217話 住居区画街歩き
「疲れた……」
工場制手工業を体現したお店で、採寸やらデザインのイメージすりあわせやらが続き、結局何が何だかわからないまま終わった。終わった後、店員がわらわら出かけていったので、これからみんなもあれを経験するのだろう。ちょっと申し訳ない。
「お疲れ様なの」
昼食は、住居区画の中のあるマヨネーズ料理専門店、『マヨラー』の支店に席を確保できた。周りより背の高い建物のテラス席で、住宅街が見渡せる。
見える範囲に石造のアパートが多いのは、この辺りが元々建設労働者たちの住居として、初期に整備されたからだろう。都市計画をきちんとしたので、街のあちこちに水場を兼ねる小さな公園が見える。

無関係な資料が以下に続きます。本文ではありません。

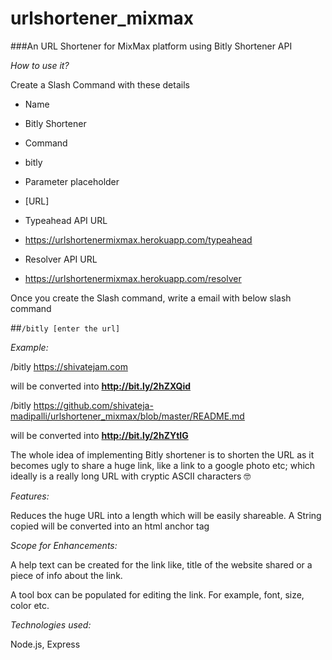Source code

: # urlshortener_mixmax

###An URL Shortener for MixMax platform using Bitly Shortener API

_How to use it?_

Create a Slash Command with these details

* Name
 * Bitly Shortener

* Command
 * bitly

* Parameter placeholder
 * [URL]

* Typeahead API URL
 * https://urlshortenermixmax.herokuapp.com/typeahead

* Resolver API URL
 * https://urlshortenermixmax.herokuapp.com/resolver

Once you create the Slash command, write a email with below slash command

##`/bitly [enter the url]`

_Example:_ 

/bitly https://shivatejam.com 

will be converted into **http://bit.ly/2hZXQid**

/bitly https://github.com/shivateja-madipalli/urlshortener_mixmax/blob/master/README.md 

will be converted into **http://bit.ly/2hZYtIG**

The whole idea of implementing Bitly shortener is to shorten the URL as it becomes ugly to share a huge link, like a link to a google photo etc; which ideally is a really long URL with cryptic ASCII characters 🤓 

_Features:_

Reduces the huge URL into a length which will be easily shareable.
A String copied will be converted into an html anchor tag

_Scope for Enhancements:_

A help text can be created for the link like, title of the website shared or a piece of info about the link.

A tool box can be populated for editing the link. For example, font, size, color etc.


_Technologies used:_

Node.js, Express 
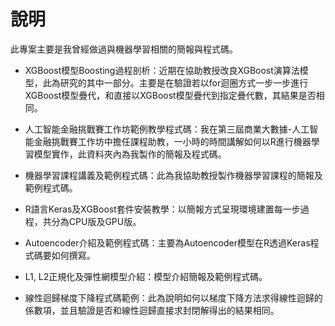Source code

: # 說明

此專案主要是我曾經做過與機器學習相關的簡報與程式碼。

* XGBoost模型Boosting過程剖析：近期在協助教授改良XGBoost演算法模型，此為研究的其中一部分。主要是在驗證若以for迴圈方式一步一步進行XGBoost模型疊代，和直接以XGBoost模型疊代到指定疊代數，其結果是否相同。

* 人工智能金融挑戰賽工作坊範例教學程式碼：我在第三屆商業大數據-人工智能金融挑戰賽工作坊中擔任課程助教，一小時的時間講解如何以R進行機器學習模型實作，此資料夾內為我製作的簡報及程式碼。

* 機器學習課程講義及範例程式碼：此為我協助教授製作機器學習課程的簡報及範例程式碼。

* R語言Keras及XGBoost套件安裝教學：以簡報方式呈現環境建置每一步過程，共分為CPU版及GPU版。

* Autoencoder介紹及範例程式碼：主要為Autoencoder模型在R透過Keras程式碼要如何撰寫。

* L1, L2正規化及彈性網模型介紹：模型介紹簡報及範例程式碼。

* 線性迴歸梯度下降程式碼範例：此為說明如何以梯度下降方法求得線性迴歸的係數項，並且驗證是否和線性迴歸直接求封閉解得出的結果相同。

各戸に直接水道を引くのは流石に無理だったので、庶民は飲料用の水場も共用だ。
「それにしても、子どもが多かったね。見に行かないとわからないことってやっぱりあるもんだ」
ぬるい果実水を舐めるように飲みながら、話題を探す。印象に残っているのは、二階を見学した時に見た光景だ。
おそらく親であろう針子の助手をする子どもたち。僕の脳内では、孤児、仕事中置き去りにされている子ども、丁稚として働いている子ども、専属の誰かに育てられている子どもぐらいの分類しか考えていなかったが、まさか親と一緒に出勤して働いている子どもがいるとは思わなかった。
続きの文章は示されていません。